* Data provided:
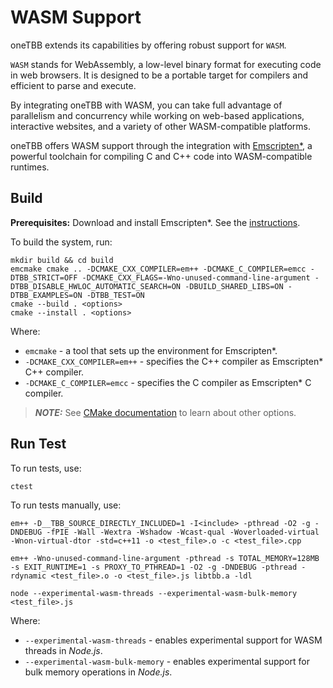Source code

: <!--
******************************************************************************
* 
* Licensed under the Apache License, Version 2.0 (the "License");
* you may not use this file except in compliance with the License.
* You may obtain a copy of the License at
*
*     http://www.apache.org/licenses/LICENSE-2.0
*
* Unless required by applicable law or agreed to in writing, software
* distributed under the License is distributed on an "AS IS" BASIS,
* WITHOUT WARRANTIES OR CONDITIONS OF ANY KIND, either express or implied.
* See the License for the specific language governing permissions and
* limitations under the License.
*******************************************************************************/-->

# WASM Support

oneTBB extends its capabilities by offering robust support for ``WASM``. 

``WASM`` stands for WebAssembly, a low-level binary format for executing code in web browsers. 
It is designed to be a portable target for compilers and efficient to parse and execute. 

By integrating oneTBB with WASM, you can take full advantage of parallelism and concurrency while working on web-based applications, interactive websites, and a variety of other WASM-compatible platforms.

oneTBB offers WASM support through the integration with [Emscripten*](https://emscripten.org/docs/introducing_emscripten/index.html), a powerful toolchain for compiling C and C++ code into WASM-compatible runtimes. 

## Build

**Prerequisites:** Download and install Emscripten*. See the [instructions](https://emscripten.org/docs/getting_started/downloads.html). 

To build the system, run:

```
mkdir build && cd build
emcmake cmake .. -DCMAKE_CXX_COMPILER=em++ -DCMAKE_C_COMPILER=emcc -DTBB_STRICT=OFF -DCMAKE_CXX_FLAGS=-Wno-unused-command-line-argument -DTBB_DISABLE_HWLOC_AUTOMATIC_SEARCH=ON -DBUILD_SHARED_LIBS=ON -DTBB_EXAMPLES=ON -DTBB_TEST=ON
cmake --build . <options>
cmake --install . <options>
```

Where:

* ``emcmake`` - a tool that sets up the environment for Emscripten*. 
* ``-DCMAKE_CXX_COMPILER=em++`` - specifies the C++ compiler as Emscripten* C++ compiler. 
* ``-DCMAKE_C_COMPILER=emcc`` - specifies the C compiler as Emscripten* C compiler.


> **_NOTE:_** See [CMake documentation](https://github.com/oneapi-src/oneTBB/blob/master/cmake/README.md) to learn about other options. 


## Run Test

To run tests, use:

```
ctest
```

To run tests manually, use:

```
em++ -D__TBB_SOURCE_DIRECTLY_INCLUDED=1 -I<include> -pthread -O2 -g -DNDEBUG -fPIE -Wall -Wextra -Wshadow -Wcast-qual -Woverloaded-virtual -Wnon-virtual-dtor -std=c++11 -o <test_file>.o -c <test_file>.cpp

em++ -Wno-unused-command-line-argument -pthread -s TOTAL_MEMORY=128MB -s EXIT_RUNTIME=1 -s PROXY_TO_PTHREAD=1 -O2 -g -DNDEBUG -pthread -rdynamic <test_file>.o -o <test_file>.js libtbb.a -ldl

node --experimental-wasm-threads --experimental-wasm-bulk-memory <test_file>.js
```

Where: 

* ``--experimental-wasm-threads`` - enables experimental support for WASM threads in *Node.js*.
* ``--experimental-wasm-bulk-memory`` - enables experimental support for bulk memory operations in *Node.js*.
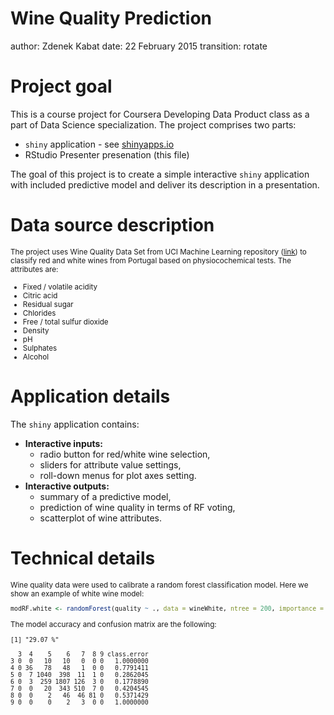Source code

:Wine Quality Prediction
========================================================
author: Zdenek Kabat
date: 22 February 2015
transition: rotate

Project goal
========================================================

This is a course project for Coursera Developing Data Product class as a part
of Data Science specialization. The project comprises two parts:
- `shiny` application - see [shinyapps.io](http://zkabat.shinyapps.io/WineQualityPrediction/)
- RStudio Presenter presenation (this file)

The goal of this project is to create a simple interactive `shiny` application
with included predictive model and deliver its description in a presentation.


Data source description
========================================================

<small>The project uses Wine Quality Data Set from UCI Machine Learning repository ([link](https://archive.ics.uci.edu/ml/datasets/Wine+Quality)) to classify red and white wines from Portugal based on physiocochemical tests. The attributes are:

- Fixed / volatile acidity
- Citric acid
- Residual sugar
- Chlorides
- Free / total sulfur dioxide
- Density
- pH
- Sulphates
- Alcohol

</small>

Application details
========================================================

The `shiny` application contains:

- **Interactive inputs:** 
    - radio button for red/white wine selection,
    - sliders for attribute value settings,
    - roll-down menus for plot axes setting.
- **Interactive outputs:** 
    - summary of a predictive model,
    - prediction of wine quality in terms of RF voting, 
    - scatterplot of wine attributes.

Technical details
========================================================

<small>
Wine quality data were used to calibrate a random forest classification model. 
Here we show an example of white wine model:




```r
modRF.white <- randomForest(quality ~ ., data = wineWhite, ntree = 200, importance = TRUE)
```

The model accuracy and confusion matrix are the following:


```
[1] "29.07 %"
```

```
  3  4    5    6   7  8 9 class.error
3 0  0   10   10   0  0 0   1.0000000
4 0 36   78   48   1  0 0   0.7791411
5 0  7 1040  398  11  1 0   0.2862045
6 0  3  259 1807 126  3 0   0.1778890
7 0  0   20  343 510  7 0   0.4204545
8 0  0    2   46  46 81 0   0.5371429
9 0  0    0    2   3  0 0   1.0000000
```
</small>
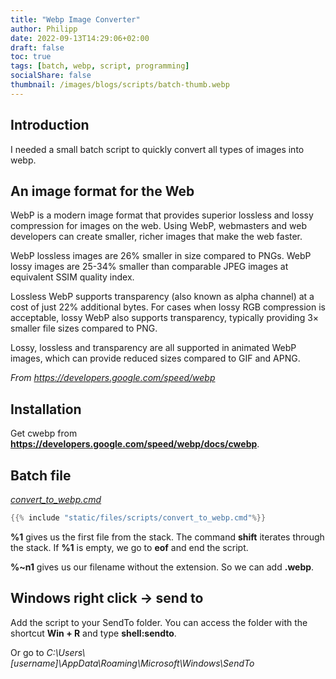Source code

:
 ```yaml
---
title: "Webp Image Converter"
author: Philipp
date: 2022-09-13T14:29:06+02:00
draft: false
toc: true
tags: [batch, webp, script, programming]
socialShare: false
thumbnail: /images/blogs/scripts/batch-thumb.webp
---
```


## Introduction

I needed a small batch script to quickly convert all types of images into webp.

## An image format for the Web

WebP is a modern image format that provides superior lossless and lossy compression for images on the web. Using WebP, webmasters and web developers can create smaller, richer images that make the web faster.

WebP lossless images are 26% smaller in size compared to PNGs. WebP lossy images are 25-34% smaller than comparable JPEG images at equivalent SSIM quality index.

Lossless WebP supports transparency (also known as alpha channel) at a cost of just 22% additional bytes. For cases when lossy RGB compression is acceptable, lossy WebP also supports transparency, typically providing 3× smaller file sizes compared to PNG.

Lossy, lossless and transparency are all supported in animated WebP images, which can provide reduced sizes compared to GIF and APNG.

*From https://developers.google.com/speed/webp*

## Installation

Get cwebp from **https://developers.google.com/speed/webp/docs/cwebp**.

## Batch file
[*convert_to_webp.cmd*](/files/scripts/convert_to_webp.cmd)
```c
{{% include "static/files/scripts/convert_to_webp.cmd"%}}
```

**%1** gives us the first file from the stack. The command **shift** iterates through the stack. If **%1** is empty, we go to **eof** and end the script.

**%~n1** gives us our filename without the extension. So we can add **.webp**.

## Windows right click -> send to

Add the script to your SendTo folder.
You can access the folder with the shortcut **Win + R** and type **shell:sendto**.

Or go to *C:\Users\\[username]\AppData\Roaming\Microsoft\Windows\SendTo*
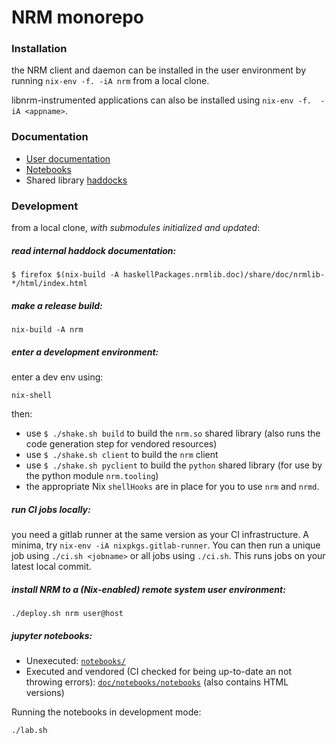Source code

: # NRM monorepo

### Installation

the NRM client and daemon can be installed in the user environment by running
`nix-env -f. -iA nrm` from a local clone.

libnrm-instrumented applications can also be installed using `nix-env -f.  -iA <appname>`.

### Documentation

- [User documentation](http://hnrm.readthedocs.io)
- [Notebooks](doc/notebooks/notebooks)
- Shared library [haddocks](https://hnrm.readthedocs.io/en/latest/_static/haddocks/)

### Development

from a local clone, *with submodules initialized and updated*:

##### read internal haddock documentation: 

```
$ firefox $(nix-build -A haskellPackages.nrmlib.doc)/share/doc/nrmlib-*/html/index.html
```

##### make a release build: 

```
nix-build -A nrm
```

##### enter a development environment: 

enter a dev env using:

```
nix-shell
```

then:

- use `$ ./shake.sh build` to build the `nrm.so` shared library (also runs the code generation step for vendored resources)
- use `$ ./shake.sh client` to build the `nrm` client
- use `$ ./shake.sh pyclient` to build the `python` shared library (for use by the python module `nrm.tooling`)
- the appropriate Nix `shellHooks` are in place for you to use `nrm` and `nrmd`.

##### run CI jobs locally: 

you need a gitlab runner at the same version as your CI infrastructure.  A
minima, try `nix-env -iA nixpkgs.gitlab-runner`. You can then run a unique job
using `./ci.sh <jobname>` or all jobs using `./ci.sh`. This runs jobs on your
latest local commit.

##### install NRM to a (Nix-enabled) remote system user environment:

`./deploy.sh nrm user@host`

##### jupyter notebooks:

* Unexecuted: [`notebooks/`](notebooks/)
* Executed and vendored (CI checked for being up-to-date an not throwing errors): [`doc/notebooks/notebooks`](doc/notebooks/notebooks) (also contains HTML versions)

Running the notebooks in development mode:

```
./lab.sh
```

* Prompt: Which lines above run from the one containing "- Fixed / volatile acidity" to the one containing "- **Interactive inputs:**"? Give them again exactly, both ends included.

* Output:
- Fixed / volatile acidity
- Citric acid
- Residual sugar
- Chlorides
- Free / total sulfur dioxide
- Density
- pH
- Sulphates
- Alcohol

</small>

Application details
========================================================

The `shiny` application contains:

- **Interactive inputs:** 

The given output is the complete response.